Miss Island Philippines
- Type: Women Beauty Pageant
- Parent organization: ALV Pageant Circle
- Country represented: Philippines
- Qualifies for: Miss Global Miss Asia Pacific International Universal Woman Face of Beauty International Miss Tourism International Miss Tourism Worldwide Miss Tourism Queen of the Year International
- First edition: 2027
- Most recent edition: 2027
- President & CEO: Arnold L. Vegafria
- Language: Filipino; English;

= Miss Island Philippines =

Filipino beauty pageant competition

Miss Island Philippines is a Philippine beauty pageant that was announced in 2026 by ALV Pageant Circle, headed by pageant organizer Arnold Vegafria, with its inaugural edition planned for 2027. The name was first used for a national pageant held in 2008.

The planned 2027 pageant is expected to serve as a national selection platform for several international beauty pageants, including Miss Global, Miss Asia Pacific International, Universal Woman, Face of Beauty International, Miss Tourism International, Miss Tourism Worldwide, and Miss Tourism Queen of the Year International.

== Background ==

=== History ===

==== 2008 pageant ====
The first known Miss Island Philippines competition was held in 2008 at the SMX Convention Center in Pasay City. Karen May Manalo was crowned Miss Island Philippines – Tourism, while AJ Surjani won the Miss Island Philippines – Bikini of the World title.

Manalo was designated to represent the Philippines at the Miss Tourism International competition in Malaysia, while Surjani was slated to compete at Miss Bikini of the World in Venezuela.

==== 2026 relaunch ====
In August 2026, Arnold Vegafria announced plans to mount a new national beauty pageant under the name Miss Island Philippines. The announcement followed ALV Pageant Circle's loss of the Miss Grand Philippines franchise.

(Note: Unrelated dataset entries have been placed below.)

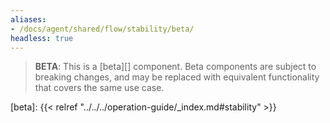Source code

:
 ```yaml
---
aliases:
- /docs/agent/shared/flow/stability/beta/
headless: true
---
```


> **BETA**: This is a [beta][] component. Beta components are subject to breaking
> changes, and may be replaced with equivalent functionality that covers the
> same use case.

[beta]: {{< relref "../../../operation-guide/_index.md#stability" >}}

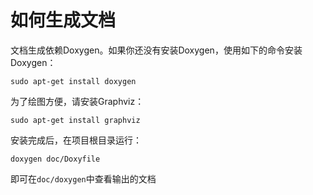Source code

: # 如何生成文档

文档生成依赖Doxygen。如果你还没有安装Doxygen，使用如下的命令安装Doxygen：

```shell
sudo apt-get install doxygen
```

为了绘图方便，请安装Graphviz：

```shell
sudo apt-get install graphviz
```

安装完成后，在项目根目录运行：

```shell
doxygen doc/Doxyfile
```

即可在`doc/doxygen`中查看输出的文档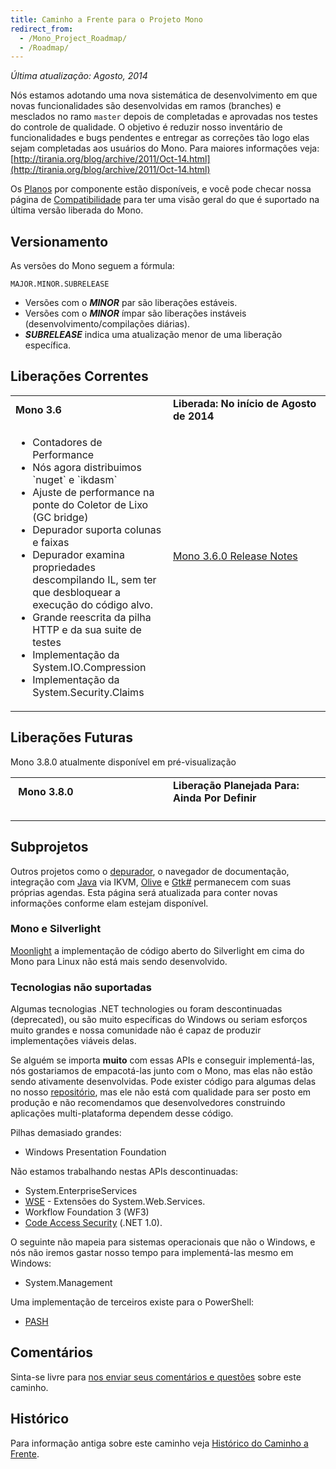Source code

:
 ```yaml
---
title: Caminho a Frente para o Projeto Mono
redirect_from:
  - /Mono_Project_Roadmap/
  - /Roadmap/
---
```


*Última atualização: Agosto, 2014*

Nós estamos adotando uma nova sistemática de desenvolvimento em que novas funcionalidades são desenvolvidas em ramos (branches) e mesclados no ramo `master` depois de completadas e aprovadas nos testes do controle de qualidade.
O objetivo é reduzir nosso inventário de funcionalidades e bugs pendentes e entregar as correções tão logo elas sejam completadas aos usuários do Mono.
Para maiores informações veja: [http://tirania.org/blog/archive/2011/Oct-14.html](http://tirania.org/blog/archive/2011/Oct-14.html)

Os [Planos](/docs/about-mono/plans/) por componente estão disponíveis, e você pode checar nossa página de [Compatibilidade](/docs/about-mono/compatibility/) para ter uma visão geral do que é suportado na última versão liberada do Mono.

Versionamento
-------------

As versões do Mono seguem a fórmula:

    MAJOR.MINOR.SUBRELEASE

-   Versões com o ***MINOR*** par são liberações estáveis.
-   Versões com o ***MINOR*** ímpar são liberações instáveis (desenvolvimento/compilações diárias).
-   ***SUBRELEASE*** indica uma atualização menor de uma liberação específica.

Liberações Correntes
--------------------

<table>
<col width="50%" />
<col width="50%" />
<tbody>
<tr class="odd">
<td align="left"><strong>Mono 3.6</strong></td>
<td align="left"><strong>Liberada: No início de Agosto de 2014</strong></td>
</tr>
<tr class="even">
<td align="left"><ul>
<li>Contadores de Performance</li>
<li>Nós agora distribuimos `nuget` e `ikdasm`</li>
<li>Ajuste de performance na ponte do Coletor de Lixo (GC bridge)</li>
<li>Depurador suporta colunas e faixas</li>
<li>Depurador examina propriedades descompilando IL, sem ter que desbloquear a execução do código alvo.</li>
<li>Grande reescrita da pilha HTTP e da sua suite de testes</li>
<li>Implementação da System.IO.Compression</li>
<li>Implementação da System.Security.Claims</li>
</ul>
</td>
<td align="left"><p><a href="/docs/about-mono/releases/3.6.0/" title="Release Notes Mono 3.6.0">Mono 3.6.0 Release Notes</a></p>
<p><br /></p></td>
</tr>
</tbody>
</table>

Liberações Futuras
-----------------

Mono 3.8.0 atualmente disponível em pré-visualização

<table>
<col width="50%" />
<col width="50%" />
<tbody>
<tr class="odd">
<td align="left"><strong> Mono 3.8.0</strong></td>
<td align="left"><strong>Liberação Planejada Para: Ainda Por Definir</strong></td>
</tr>
<tr class="even">
<td align="left"><ul>
</ul></td>
<td align="left"></td>
</tr>
</tbody>
</table>

Subprojetos
-----------

Outros projetos como o [depurador](/docs/debug+profile/debug/debugger/), o navegador de documentação, integração com [Java](/docs/about-mono/languages/java/) via IKVM, [Olive](/archived/olive "Olive") e [Gtk#](/docs/gui/gtksharp/) permanecem com suas próprias agendas. Esta página será atualizada para conter novas informações conforme elam estejam disponível.

### Mono e Silverlight

[Moonlight](/docs/web/moonlight/) a implementação de código aberto do Silverlight em cima do Mono para Linux não está mais sendo desenvolvido.

### Tecnologias não suportadas

Algumas tecnologias .NET technologies ou foram descontinuadas (deprecated), ou são muito específicas do Windows ou seriam esforços muito grandes e nossa comunidade não é capaz de produzir implementações viáveis delas.

Se alguém se importa **muito** com essas APIs e conseguir implementá-las, nós gostariamos de empacotá-las junto com o Mono, mas elas não estão sendo ativamente desenvolvidas. Pode exister código para algumas delas no nosso  [repositório](/community/contributing/source-code-repository/), mas ele não está com qualidade para ser posto em produção e não recomendamos que desenvolvedores construindo aplicações multi-plataforma dependem desse código.

Pilhas demasiado grandes:

-   Windows Presentation Foundation

Não estamos trabalhando nestas APIs descontinuadas:

-   System.EnterpriseServices
-   [WSE](/archived/wse "WSE") - Extensões do System.Web.Services.
-   Workflow Foundation 3 (WF3)
-   [Code Access Security](/docs/advanced/cas/) (.NET 1.0).

O seguinte não mapeia para sistemas operacionais que não o Windows, e nós não iremos gastar nosso tempo para implementá-las mesmo em Windows:

-   System.Management

Uma implementação de terceiros existe para o PowerShell:

- [PASH](https://github.com/Pash-Project/Pash)

Comentários
-----------

Sinta-se livre para [nos enviar seus comentários e questões](http://www.go-mono.com/contact/) sobre este caminho.

Histórico
---------------

Para informação antiga sobre este caminho veja [Histórico do Caminho a Frente](/archived/roadmap_history).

The inaugural edition is planned for 2027, with the coronation scheduled to be held at the Mall of Asia Arena in Pasay City.

=== Titles ===
Note that the year designates the time ALV Pageant Circle has acquired that particular pageant franchise.

Current titles
| Membership under Miss Island Philippines | Year | Wins |
| Miss Global | 2026 – Present | 0 |
| Miss Asia Pacific International | 2025 – Present | 0 |
| Face of Beauty International | 2024 – Present | 2 (2024, 2025) |
| Miss Tourism International | 2026 – Present | 0 |
| Miss Tourism Worldwide | 2026 – Present | 1 (2026) |
| Miss Tourism Queen of the Year International | 2026 – Present | 0 |
| Membership under Miss World Philippines | Year | Wins |
| Miss World | 2011 – Present | 1 (2013) |
| Reina Hispanoamericana | 2017 – Present | 2 (2017, 2025) |
| Universal Woman | 2024 – Present | 1 (2024) |
| Miss Elite | 2026 – Present | 1 (2026) |
| Miss Interglobal | 2026 – Present | 1 (2026) |
| Miss Glamour Look International | 2026 – Present | 0 |
Former titles
| Membership | Year | Wins |
| Miss Grand International | 2023 – 2025 | 2 (2024, 2025) |
| Miss Supranational | 2021 – 2022 | 0 |
| Miss Eco International | 2018 – 2023 | 2 (2018, 2022) |
| Miss Tourism World | 2022 | 0 |
| Miss Multinational | 2017 – 2024 | 1 (2017) |
| Miss Environment International | 2021 | 0 |
| Miss Eco Teen International | 2019 – 2022 | 1 (2020) |
| Miss Teen International | 2026 | 0 |
Special title
| Miss Tourism | 2019 – 2024 |  |

== Editions ==
Below is the complete list of Miss Island Philippines editions.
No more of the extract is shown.